-------- Given entries --------
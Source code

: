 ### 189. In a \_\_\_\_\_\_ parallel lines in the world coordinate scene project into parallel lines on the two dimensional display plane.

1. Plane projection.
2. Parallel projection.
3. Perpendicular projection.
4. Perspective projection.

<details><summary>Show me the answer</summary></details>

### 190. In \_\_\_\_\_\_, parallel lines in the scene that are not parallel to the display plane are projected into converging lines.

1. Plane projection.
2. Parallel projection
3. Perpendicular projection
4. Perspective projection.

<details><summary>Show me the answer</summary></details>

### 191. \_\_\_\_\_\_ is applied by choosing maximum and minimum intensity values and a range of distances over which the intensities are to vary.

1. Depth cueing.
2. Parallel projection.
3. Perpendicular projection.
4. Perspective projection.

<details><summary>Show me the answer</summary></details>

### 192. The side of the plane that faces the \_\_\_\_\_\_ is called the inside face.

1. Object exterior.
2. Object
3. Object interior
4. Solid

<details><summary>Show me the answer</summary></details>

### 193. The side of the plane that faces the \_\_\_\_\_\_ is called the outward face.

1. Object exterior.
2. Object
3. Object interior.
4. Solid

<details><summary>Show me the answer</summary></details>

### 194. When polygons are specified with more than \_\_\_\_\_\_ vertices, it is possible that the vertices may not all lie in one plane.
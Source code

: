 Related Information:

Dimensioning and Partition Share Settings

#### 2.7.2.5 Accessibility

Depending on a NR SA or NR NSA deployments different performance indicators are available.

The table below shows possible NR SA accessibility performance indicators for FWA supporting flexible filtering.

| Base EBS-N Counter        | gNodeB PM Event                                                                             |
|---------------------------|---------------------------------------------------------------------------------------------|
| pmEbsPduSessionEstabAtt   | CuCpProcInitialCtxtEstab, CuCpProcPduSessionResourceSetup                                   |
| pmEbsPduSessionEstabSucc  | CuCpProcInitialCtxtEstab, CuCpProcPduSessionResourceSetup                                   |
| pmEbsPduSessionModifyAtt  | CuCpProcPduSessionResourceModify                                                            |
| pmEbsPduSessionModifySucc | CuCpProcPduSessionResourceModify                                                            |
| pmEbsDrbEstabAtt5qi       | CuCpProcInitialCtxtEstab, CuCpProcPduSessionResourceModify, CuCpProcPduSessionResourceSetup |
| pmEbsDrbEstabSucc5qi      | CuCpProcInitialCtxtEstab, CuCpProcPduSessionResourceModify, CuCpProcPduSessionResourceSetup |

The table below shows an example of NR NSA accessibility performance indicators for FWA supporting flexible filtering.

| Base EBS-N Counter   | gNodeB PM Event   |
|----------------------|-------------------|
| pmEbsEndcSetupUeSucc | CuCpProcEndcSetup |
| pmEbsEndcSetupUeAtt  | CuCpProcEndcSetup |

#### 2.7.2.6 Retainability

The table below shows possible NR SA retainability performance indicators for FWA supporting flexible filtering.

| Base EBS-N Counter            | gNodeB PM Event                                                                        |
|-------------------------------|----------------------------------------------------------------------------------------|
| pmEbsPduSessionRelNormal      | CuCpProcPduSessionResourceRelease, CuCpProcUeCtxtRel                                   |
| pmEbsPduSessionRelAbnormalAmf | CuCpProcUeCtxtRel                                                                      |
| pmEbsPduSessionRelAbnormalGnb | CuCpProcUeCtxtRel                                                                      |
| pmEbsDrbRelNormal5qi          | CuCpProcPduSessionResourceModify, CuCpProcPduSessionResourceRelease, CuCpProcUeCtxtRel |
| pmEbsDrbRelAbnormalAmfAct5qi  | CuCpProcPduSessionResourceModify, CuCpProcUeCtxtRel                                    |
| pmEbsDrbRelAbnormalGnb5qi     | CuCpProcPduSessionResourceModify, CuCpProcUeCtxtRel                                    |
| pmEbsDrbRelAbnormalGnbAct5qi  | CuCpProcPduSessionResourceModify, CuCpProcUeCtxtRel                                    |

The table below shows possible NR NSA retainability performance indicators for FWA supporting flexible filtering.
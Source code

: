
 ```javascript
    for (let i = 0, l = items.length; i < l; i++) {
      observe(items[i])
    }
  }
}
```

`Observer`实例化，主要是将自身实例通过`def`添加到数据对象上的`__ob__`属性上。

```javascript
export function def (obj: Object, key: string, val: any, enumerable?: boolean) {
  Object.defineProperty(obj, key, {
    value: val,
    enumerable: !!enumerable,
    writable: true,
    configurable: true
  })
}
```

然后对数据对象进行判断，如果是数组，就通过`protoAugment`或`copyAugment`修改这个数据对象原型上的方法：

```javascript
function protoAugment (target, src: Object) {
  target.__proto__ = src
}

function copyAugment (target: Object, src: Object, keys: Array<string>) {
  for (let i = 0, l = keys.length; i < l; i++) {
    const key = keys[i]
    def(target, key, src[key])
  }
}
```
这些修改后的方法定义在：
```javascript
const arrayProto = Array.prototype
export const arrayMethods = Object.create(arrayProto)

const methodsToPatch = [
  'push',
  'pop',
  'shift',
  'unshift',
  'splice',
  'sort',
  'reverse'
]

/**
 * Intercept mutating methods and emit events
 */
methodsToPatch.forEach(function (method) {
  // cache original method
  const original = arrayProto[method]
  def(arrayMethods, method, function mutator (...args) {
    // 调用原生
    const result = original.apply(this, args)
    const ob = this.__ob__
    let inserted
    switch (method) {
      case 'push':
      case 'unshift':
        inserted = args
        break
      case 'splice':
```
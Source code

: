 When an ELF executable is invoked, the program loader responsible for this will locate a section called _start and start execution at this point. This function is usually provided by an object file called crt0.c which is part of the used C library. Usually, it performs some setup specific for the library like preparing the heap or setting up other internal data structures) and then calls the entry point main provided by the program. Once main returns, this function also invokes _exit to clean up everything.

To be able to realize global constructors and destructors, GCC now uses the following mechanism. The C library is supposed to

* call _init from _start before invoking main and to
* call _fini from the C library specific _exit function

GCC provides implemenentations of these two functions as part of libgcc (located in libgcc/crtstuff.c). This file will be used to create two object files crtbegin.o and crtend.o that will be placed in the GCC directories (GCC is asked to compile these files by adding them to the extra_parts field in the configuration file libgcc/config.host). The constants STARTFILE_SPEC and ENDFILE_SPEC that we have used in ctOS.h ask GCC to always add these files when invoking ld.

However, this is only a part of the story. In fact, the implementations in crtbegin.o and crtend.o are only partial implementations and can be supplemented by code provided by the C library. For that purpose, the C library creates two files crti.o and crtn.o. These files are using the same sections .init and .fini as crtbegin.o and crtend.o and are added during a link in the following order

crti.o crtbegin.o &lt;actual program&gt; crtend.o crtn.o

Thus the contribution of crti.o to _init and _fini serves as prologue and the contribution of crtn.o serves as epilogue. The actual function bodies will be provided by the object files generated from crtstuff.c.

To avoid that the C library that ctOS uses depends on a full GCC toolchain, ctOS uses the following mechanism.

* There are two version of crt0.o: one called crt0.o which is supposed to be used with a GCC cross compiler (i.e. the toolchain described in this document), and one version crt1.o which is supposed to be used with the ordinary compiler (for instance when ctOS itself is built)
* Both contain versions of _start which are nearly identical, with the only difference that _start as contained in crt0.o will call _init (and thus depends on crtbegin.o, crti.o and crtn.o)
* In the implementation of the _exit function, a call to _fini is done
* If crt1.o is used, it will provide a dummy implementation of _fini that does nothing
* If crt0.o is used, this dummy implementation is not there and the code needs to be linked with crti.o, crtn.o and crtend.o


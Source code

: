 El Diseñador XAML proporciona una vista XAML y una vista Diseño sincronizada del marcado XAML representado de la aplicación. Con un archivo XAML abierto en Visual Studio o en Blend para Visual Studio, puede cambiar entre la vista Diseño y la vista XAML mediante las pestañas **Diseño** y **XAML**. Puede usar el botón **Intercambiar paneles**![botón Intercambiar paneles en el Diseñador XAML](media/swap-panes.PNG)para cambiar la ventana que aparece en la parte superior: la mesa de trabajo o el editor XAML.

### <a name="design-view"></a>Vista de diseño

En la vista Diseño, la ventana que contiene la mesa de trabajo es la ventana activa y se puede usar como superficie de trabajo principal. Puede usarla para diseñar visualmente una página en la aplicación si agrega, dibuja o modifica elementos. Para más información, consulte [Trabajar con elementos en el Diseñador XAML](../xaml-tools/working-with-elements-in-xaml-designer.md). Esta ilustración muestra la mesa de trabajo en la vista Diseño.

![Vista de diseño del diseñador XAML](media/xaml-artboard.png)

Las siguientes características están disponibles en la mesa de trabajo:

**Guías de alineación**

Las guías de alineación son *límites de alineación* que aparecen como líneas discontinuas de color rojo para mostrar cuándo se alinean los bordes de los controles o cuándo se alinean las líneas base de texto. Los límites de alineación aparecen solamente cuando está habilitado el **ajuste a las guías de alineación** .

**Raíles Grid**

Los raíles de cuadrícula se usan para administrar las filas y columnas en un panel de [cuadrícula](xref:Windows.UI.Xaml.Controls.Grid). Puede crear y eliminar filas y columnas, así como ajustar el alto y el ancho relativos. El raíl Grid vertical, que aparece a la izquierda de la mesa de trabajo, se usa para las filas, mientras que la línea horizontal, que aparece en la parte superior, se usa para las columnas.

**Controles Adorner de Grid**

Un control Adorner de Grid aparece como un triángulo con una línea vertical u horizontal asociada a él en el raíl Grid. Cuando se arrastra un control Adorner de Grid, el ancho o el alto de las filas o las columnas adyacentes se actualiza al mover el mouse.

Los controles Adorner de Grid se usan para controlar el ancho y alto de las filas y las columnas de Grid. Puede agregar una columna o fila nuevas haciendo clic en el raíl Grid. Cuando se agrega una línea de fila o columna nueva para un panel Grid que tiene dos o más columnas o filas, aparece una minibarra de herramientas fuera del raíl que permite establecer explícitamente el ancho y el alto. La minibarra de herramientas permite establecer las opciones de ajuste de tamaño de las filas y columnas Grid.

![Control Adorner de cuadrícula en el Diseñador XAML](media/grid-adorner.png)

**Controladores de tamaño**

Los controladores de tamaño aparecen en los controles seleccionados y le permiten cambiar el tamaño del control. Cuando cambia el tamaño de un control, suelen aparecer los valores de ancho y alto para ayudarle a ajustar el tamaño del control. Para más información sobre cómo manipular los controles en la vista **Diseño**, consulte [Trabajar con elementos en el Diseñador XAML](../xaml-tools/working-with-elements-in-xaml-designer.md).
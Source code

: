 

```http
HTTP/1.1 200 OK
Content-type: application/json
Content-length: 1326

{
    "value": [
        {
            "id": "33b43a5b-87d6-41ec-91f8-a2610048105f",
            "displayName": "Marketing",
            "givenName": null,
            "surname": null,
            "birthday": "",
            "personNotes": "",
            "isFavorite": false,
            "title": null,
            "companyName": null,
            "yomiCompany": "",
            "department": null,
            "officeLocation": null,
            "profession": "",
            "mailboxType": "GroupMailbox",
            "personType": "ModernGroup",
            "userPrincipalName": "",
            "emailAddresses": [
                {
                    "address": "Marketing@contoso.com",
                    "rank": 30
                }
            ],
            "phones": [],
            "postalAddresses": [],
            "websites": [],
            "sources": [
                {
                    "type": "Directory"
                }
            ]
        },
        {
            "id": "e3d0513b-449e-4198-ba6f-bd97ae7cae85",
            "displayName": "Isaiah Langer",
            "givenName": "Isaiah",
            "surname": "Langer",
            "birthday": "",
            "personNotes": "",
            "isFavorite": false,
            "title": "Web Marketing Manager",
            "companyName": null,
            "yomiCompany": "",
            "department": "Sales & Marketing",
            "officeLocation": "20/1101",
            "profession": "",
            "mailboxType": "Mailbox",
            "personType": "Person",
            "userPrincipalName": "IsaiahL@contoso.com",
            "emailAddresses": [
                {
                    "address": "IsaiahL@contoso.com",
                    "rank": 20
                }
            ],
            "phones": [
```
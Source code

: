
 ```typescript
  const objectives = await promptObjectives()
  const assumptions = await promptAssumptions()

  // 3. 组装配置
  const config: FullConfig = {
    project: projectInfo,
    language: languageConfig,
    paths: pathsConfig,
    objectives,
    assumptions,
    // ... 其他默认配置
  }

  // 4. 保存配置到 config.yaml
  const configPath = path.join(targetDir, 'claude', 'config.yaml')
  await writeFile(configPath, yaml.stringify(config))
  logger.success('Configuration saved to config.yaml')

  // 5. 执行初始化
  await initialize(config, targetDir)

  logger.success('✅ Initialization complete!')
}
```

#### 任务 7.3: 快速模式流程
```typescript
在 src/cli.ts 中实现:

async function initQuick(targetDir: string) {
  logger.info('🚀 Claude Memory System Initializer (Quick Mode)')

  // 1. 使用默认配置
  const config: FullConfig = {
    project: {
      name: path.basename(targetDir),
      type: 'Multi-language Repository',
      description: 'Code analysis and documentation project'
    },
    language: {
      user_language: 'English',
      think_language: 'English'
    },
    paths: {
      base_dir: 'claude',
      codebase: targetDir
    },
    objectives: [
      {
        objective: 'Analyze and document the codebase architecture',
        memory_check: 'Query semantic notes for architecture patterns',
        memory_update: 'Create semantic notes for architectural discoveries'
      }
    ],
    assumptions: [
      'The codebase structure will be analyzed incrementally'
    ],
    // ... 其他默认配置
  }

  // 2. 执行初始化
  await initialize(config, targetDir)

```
--------
What you should do - If a line in the records includes "codebase", it counts toward the total; report that total by itself.

Written answer - 3